Today’s WAPost piece is much better, recalling Obama’s suggestion a while ago that Dan Snyder change the team name and how that kicked off the controversy.
Hate to see a piece that tends to confirm the right-wing claim that NYT reporters and editors live in a lefty bubble, impervious to contrary facts.
Mike Feinsilber’s reply:
Well, Bill, the Times they are achangin’. Dan Barry went overboard, I agree (although he is a sports columnist, and that gives him some leeway, I guess, even if his piece wasn’t labeled a column or treated that way.) But I’ll take occasional journalistic overreach to the way you and I were taught to do it: “Jones asserted that the world was round but Smith averred it was flat.” 30, end of story. I like the license today’s journalists are given to call a spade a sturdy digging tool having a thick handle and heavy flat blade.
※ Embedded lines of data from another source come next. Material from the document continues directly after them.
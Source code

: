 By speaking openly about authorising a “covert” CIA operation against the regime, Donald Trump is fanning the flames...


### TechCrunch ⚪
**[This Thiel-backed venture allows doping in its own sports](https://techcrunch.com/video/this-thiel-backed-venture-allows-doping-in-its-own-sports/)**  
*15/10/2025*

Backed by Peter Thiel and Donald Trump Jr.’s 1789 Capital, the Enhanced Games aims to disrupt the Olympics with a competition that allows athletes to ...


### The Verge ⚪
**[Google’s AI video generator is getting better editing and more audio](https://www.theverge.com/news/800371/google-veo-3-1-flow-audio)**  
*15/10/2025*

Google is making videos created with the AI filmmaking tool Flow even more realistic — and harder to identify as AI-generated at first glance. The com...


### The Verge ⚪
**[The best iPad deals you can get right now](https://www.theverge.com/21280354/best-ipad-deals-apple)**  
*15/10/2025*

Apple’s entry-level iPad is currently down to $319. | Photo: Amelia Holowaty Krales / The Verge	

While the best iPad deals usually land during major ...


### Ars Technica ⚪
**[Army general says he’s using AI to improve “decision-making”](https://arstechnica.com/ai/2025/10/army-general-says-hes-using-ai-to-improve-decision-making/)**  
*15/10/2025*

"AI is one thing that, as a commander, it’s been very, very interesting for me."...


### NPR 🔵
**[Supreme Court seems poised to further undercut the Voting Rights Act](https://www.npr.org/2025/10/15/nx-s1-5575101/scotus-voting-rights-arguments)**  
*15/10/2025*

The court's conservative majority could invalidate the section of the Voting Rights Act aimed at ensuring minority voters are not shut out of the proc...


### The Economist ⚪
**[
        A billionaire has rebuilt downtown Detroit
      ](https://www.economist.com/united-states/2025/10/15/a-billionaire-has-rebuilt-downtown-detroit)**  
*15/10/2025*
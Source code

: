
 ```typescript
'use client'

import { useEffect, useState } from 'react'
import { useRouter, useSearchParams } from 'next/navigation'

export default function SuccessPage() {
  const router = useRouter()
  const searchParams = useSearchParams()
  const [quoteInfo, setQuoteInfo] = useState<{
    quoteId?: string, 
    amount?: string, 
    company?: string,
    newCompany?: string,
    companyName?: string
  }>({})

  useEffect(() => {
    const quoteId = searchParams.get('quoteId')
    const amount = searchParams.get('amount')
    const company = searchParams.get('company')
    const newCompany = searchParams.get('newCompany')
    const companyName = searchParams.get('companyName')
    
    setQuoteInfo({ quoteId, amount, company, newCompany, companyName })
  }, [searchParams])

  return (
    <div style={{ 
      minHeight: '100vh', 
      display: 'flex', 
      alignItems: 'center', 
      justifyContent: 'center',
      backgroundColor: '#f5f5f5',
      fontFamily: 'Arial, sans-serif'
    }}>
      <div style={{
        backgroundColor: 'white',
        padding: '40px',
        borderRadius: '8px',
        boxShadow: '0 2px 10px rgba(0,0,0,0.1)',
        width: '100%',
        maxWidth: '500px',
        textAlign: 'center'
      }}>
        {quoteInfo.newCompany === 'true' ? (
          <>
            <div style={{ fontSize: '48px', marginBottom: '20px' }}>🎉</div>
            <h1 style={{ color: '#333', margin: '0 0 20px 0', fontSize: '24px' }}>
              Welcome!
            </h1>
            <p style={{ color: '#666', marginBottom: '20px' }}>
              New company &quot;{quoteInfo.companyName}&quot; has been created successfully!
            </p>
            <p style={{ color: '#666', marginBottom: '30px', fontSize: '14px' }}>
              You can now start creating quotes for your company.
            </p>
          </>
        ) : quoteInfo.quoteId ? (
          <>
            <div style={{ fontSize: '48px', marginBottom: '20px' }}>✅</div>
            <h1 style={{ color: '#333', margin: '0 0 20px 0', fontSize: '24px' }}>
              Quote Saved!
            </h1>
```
In Wednesday’s NYT, this graf appears:
Russian officials have responded to the accusations with both defiance and contrition. While often emphatically dismissing the claims as a Western conspiracy intended to discredit Russia, they have sometimes struck a more conciliatory tone, perhaps seeking to win the favor of sports officials in control of their country’s ability to compete in the coming Summer Olympics in Rio de Janeiro.
In our day, I think, we wouldn’t have been permitted to write the perhaps clause. Too speculative, too interpretive, no source cited, would have said the editor. I’m glad that guy’s been retired.